**Instructions for the task**
Please print the entries below exactly, from the line with "- Lowered lending" through the line with "back the loan", including both of those lines and leaving out all others.
[Records to use — start]
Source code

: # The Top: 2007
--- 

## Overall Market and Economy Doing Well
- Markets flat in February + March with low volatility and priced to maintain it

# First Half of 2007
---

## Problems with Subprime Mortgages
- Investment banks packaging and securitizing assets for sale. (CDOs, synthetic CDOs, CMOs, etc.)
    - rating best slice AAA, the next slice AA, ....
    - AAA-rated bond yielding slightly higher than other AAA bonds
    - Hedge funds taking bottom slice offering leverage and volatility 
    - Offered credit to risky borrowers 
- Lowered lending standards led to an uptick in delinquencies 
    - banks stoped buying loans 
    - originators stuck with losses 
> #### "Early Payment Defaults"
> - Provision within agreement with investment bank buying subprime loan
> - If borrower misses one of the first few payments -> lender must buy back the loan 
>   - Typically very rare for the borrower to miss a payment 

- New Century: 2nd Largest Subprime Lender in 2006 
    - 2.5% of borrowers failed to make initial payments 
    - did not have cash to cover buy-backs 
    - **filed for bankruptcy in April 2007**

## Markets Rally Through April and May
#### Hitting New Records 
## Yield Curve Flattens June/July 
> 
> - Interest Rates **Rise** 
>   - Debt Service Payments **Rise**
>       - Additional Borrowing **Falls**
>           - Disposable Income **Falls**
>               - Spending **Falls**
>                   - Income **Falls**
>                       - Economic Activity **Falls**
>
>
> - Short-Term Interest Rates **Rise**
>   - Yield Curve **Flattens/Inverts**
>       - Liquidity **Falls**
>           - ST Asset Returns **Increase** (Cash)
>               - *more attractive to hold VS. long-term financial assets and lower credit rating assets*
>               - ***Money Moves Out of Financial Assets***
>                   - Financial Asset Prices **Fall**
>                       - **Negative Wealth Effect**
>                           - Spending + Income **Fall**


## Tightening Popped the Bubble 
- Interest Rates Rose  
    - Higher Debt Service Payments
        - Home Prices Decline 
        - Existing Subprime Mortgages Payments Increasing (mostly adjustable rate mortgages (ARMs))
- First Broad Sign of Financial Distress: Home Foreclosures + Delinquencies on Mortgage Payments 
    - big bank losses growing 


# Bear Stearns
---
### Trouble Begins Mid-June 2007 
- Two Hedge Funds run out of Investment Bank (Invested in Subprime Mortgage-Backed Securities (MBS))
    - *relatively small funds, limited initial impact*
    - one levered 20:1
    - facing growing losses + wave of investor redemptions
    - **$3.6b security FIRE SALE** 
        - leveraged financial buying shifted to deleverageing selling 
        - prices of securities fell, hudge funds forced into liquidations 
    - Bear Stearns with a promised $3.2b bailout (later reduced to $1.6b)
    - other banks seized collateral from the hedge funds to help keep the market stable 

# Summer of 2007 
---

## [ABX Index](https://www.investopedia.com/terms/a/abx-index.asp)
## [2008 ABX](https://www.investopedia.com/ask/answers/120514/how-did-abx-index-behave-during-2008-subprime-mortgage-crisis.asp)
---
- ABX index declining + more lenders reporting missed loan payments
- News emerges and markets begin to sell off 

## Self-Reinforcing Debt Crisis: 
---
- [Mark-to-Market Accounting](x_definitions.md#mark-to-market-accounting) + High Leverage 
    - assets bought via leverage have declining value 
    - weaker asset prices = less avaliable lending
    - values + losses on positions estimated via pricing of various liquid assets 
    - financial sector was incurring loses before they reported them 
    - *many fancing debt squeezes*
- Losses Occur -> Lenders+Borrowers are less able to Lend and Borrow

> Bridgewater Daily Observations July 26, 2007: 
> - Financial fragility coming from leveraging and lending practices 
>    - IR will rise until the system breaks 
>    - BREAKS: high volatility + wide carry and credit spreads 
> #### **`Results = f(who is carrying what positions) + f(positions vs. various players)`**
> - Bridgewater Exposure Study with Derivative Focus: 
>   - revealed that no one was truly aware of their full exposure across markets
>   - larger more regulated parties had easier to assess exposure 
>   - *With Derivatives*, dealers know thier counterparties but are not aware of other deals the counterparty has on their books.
[Records to use — finish]
**Response area**
- Lowered lending standards led to an uptick in delinquencies 
    - banks stoped buying loans 
    - originators stuck with losses 
> #### "Early Payment Defaults"
> - Provision within agreement with investment bank buying subprime loan
> - If borrower misses one of the first few payments -> lender must buy back the loan 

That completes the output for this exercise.